Camel development series – Part 2

CSV file map to Json file

The is the second part of the series. If you are a complete beginner go to part 1 . This series will touch upon mapping, specifically how to map from a very simple CSV (comma separated file) to a Json structure.

I will keep everything simple and add more complexity in subsequent series. So some prerequisites:

  1. The CSV file will only contain a single row. Handling mulitple rows will be in part 3 of the series.
  2. The Json structure will only contain field names and values.
  3. No error handling is done.

So, what do we want to do? We want to pick up a file from a specific folder, map the single row to an object in order to extract certain values and then map it to the output json format. Finally we save the json string to a file.

Camel vs IBM Integration on mapping

There is something to be said for those like me coming from another background in the integration world, specifically having use IBM WMB/Integration Bus. I think learning Camel and how routes and routebuilder works is somewhat ok once you get used to it. The error handling and logging is ok too, but the big jump from a conceptual point of view is how you do mapping.

Message Parsers

In the IBM Integration Bus you use parsers. Parsers are the key to mapping. You have the XMLNSC parser for parsing XML data, JSON parser for parsing JSON data and DFDL parser for parsing anything else. These are extremely powerful parsers and specifically the DFDL parser is incredible because you are able to model any kind of data as long as it can be described in some way. You can in practise model EDIFACT, MARC, or other complicated formats. Yes, it takes time but it can be done and then you use the parser to match the incoming data with the model you created. The DFDL parser can be debugged and tested as well which makes it very versatile.  What is the big drawback? Price. It is great for large corporations who don’t mind paying large license fees and have a heavy IBM presence. Off course ultimately it means you are locked down to IBM as well since it is proprietary tool. These are factors to consider when you choose your integration tool.

Everything is an object

In the Camel world, since it is java based, there is no concept of parsers or data modelling. This was a big conceptual change for me. Instead it is going back to basics and understanding that everything is an object. This includes a single row in a CSV file. That row is an object is as well. Multiple rows are simple list of objects. With objects we off course mean java objects defined in a class. Understanding this helps to understand the mapping. The big advantages are that for relatively simple formats there is built in support in Camel such as bindy or beanio so you can create your object model and do your mapping. However these components lack to the powerful modelling that exist in the DFDL parser which can model any type of data format. So for very complicated data formats you may need to go back to standard java code implemented in a Processor. There is off course an advantage to this as well. It is easy to read, it is not tied to a tool and it is cheaper. Again, this is something to consider when selecting your integration tool.

Project POM file

So let’s start with the actual code. As in series 1, I am basing this on structure of letting blueprint start my routebuilder and inject beans whilst I write the main code in java.

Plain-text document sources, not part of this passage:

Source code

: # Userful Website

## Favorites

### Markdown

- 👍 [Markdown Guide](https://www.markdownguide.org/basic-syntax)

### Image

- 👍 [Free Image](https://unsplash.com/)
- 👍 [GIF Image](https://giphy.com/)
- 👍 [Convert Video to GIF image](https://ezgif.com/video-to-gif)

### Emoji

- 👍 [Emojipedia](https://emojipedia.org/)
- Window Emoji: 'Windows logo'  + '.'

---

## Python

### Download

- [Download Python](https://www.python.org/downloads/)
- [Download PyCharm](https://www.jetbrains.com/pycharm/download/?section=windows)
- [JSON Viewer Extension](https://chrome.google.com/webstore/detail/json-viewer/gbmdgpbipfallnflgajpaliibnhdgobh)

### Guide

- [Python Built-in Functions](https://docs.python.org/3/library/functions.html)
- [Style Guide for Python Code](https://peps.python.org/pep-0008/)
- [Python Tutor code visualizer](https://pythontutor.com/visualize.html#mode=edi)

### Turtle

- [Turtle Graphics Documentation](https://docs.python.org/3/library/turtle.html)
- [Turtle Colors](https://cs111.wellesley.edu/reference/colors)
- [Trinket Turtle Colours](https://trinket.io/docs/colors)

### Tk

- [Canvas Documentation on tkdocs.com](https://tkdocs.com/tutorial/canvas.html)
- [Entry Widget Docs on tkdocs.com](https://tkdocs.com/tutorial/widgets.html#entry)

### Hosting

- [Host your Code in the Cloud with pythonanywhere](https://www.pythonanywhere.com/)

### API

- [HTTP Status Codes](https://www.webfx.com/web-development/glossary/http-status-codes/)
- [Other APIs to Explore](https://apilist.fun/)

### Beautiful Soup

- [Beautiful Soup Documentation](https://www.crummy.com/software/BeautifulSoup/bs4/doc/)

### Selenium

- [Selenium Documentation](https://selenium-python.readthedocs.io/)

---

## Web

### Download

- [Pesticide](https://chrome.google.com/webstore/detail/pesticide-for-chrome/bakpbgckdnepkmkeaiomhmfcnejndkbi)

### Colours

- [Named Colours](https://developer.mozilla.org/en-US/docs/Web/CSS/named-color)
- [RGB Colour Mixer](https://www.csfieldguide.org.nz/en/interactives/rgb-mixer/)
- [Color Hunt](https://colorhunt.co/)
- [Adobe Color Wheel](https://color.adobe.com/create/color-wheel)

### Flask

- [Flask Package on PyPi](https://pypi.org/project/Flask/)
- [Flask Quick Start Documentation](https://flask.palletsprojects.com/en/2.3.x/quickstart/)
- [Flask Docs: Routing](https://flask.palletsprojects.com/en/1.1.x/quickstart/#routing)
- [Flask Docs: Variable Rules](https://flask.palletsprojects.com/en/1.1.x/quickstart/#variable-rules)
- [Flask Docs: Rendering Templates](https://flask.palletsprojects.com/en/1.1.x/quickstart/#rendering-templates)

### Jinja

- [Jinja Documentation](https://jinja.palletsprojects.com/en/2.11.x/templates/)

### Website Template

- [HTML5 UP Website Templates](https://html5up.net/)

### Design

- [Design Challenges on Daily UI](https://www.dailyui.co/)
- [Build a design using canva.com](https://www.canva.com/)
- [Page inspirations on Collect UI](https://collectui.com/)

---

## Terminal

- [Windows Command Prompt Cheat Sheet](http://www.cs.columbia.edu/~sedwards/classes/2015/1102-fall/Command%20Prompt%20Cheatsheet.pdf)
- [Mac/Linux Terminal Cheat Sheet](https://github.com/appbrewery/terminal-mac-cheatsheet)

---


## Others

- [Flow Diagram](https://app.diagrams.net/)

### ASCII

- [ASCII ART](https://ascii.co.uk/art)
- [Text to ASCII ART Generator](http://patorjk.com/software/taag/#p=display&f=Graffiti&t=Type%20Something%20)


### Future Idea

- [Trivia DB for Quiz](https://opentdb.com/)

My POM file dependencies look as follows:

<dependency>
      <groupId>org.apache.camel</groupId>
      <artifactId>camel-core</artifactId>
      <version>2.16.1</version>
    </dependency>
    <dependency>
      <groupId>org.apache.camel</groupId>
      <artifactId>camel-blueprint</artifactId>
      <version>2.16.1</version>
    </dependency>
        <dependency>
      <groupId>org.apache.camel</groupId>
      <artifactId>camel-bindy</artifactId>
      <version>2.16.1</version>
    </dependency>
        <dependency>
      <groupId>org.apache.camel</groupId>
      <artifactId>camel-jackson</artifactId>
      <version>2.16.1</version>
    </dependency>

The two new dependencies are camel-bindy for modeling the CSV data and camel-jackson for creating the Json structure.

Blueprint file

My blueprint.xml is as follows:

<?xml version="1.0" encoding="UTF-8"?>
<blueprint xmlns="http://www.osgi.org/xmlns/blueprint/v1.0.0"        xmlns:xsi="http://www.w3.org/2001/XMLSchema-instance"        xsi:schemaLocation="        http://www.osgi.org/xmlns/blueprint/v1.0.0 http://www.osgi.org/xmlns/blueprint/v1.0.0/blueprint.xsd        http://camel.apache.org/schema/blueprint http://camel.apache.org/schema/blueprint/camel-blueprint.xsd">

  <bean id="CsvToJsonRouteBuilder" class="org.souciance.integration.CsvToJson.CSVToJsonRouteBuilder">
  </bean>
  <bean id="IdentityToJson" class="org.souciance.integration.CsvToJson.IdentityToJson">
  </bean>

  <camelContext xmlns="http://camel.apache.org/schema/blueprint">
    <routeBuilder ref="CsvToJsonRouteBuilder" />
  </camelContext>
</blueprint>

The main thing to notice is that we are using the routeBuilder tag to reference our CsvToJsonRouteBuilder class and injecting the bean IdentityToJson which is referring to the class IdentityToJson. This class is where we map to the Json structure.

RouteBuilder class

The CsvToJsonRouteBuilder class looks like this:

package org.souciance.integration.CsvToJson;

import org.apache.camel.builder.RouteBuilder;
import org.apache.camel.dataformat.bindy.csv.BindyCsvDataFormat;

/**
 * A bean which we use in the route
 */
public class CsvToJsonRouteBuilder extends RouteBuilder {

	@Override
	public void configure() throws Exception {
		// TODO Auto-generated method stub
		BindyCsvDataFormat bindy = new BindyCsvDataFormat(org.souciance.integration.CsvToJson.Identity.class);
		from("file:C:/test/?fileName=input.csv")
		.unmarshal(bindy)
		.to("IdentityToJson")
		.to("file:C:/test/?fileName=output.json")
		.log("done!")
		.end();

	}
}

A couple of things to notice here.

Firstly, we are creating a new bindy data format which is CSV based and we are referring to our Identity class. Then we pick up the file using the file component and the file is called input.csv.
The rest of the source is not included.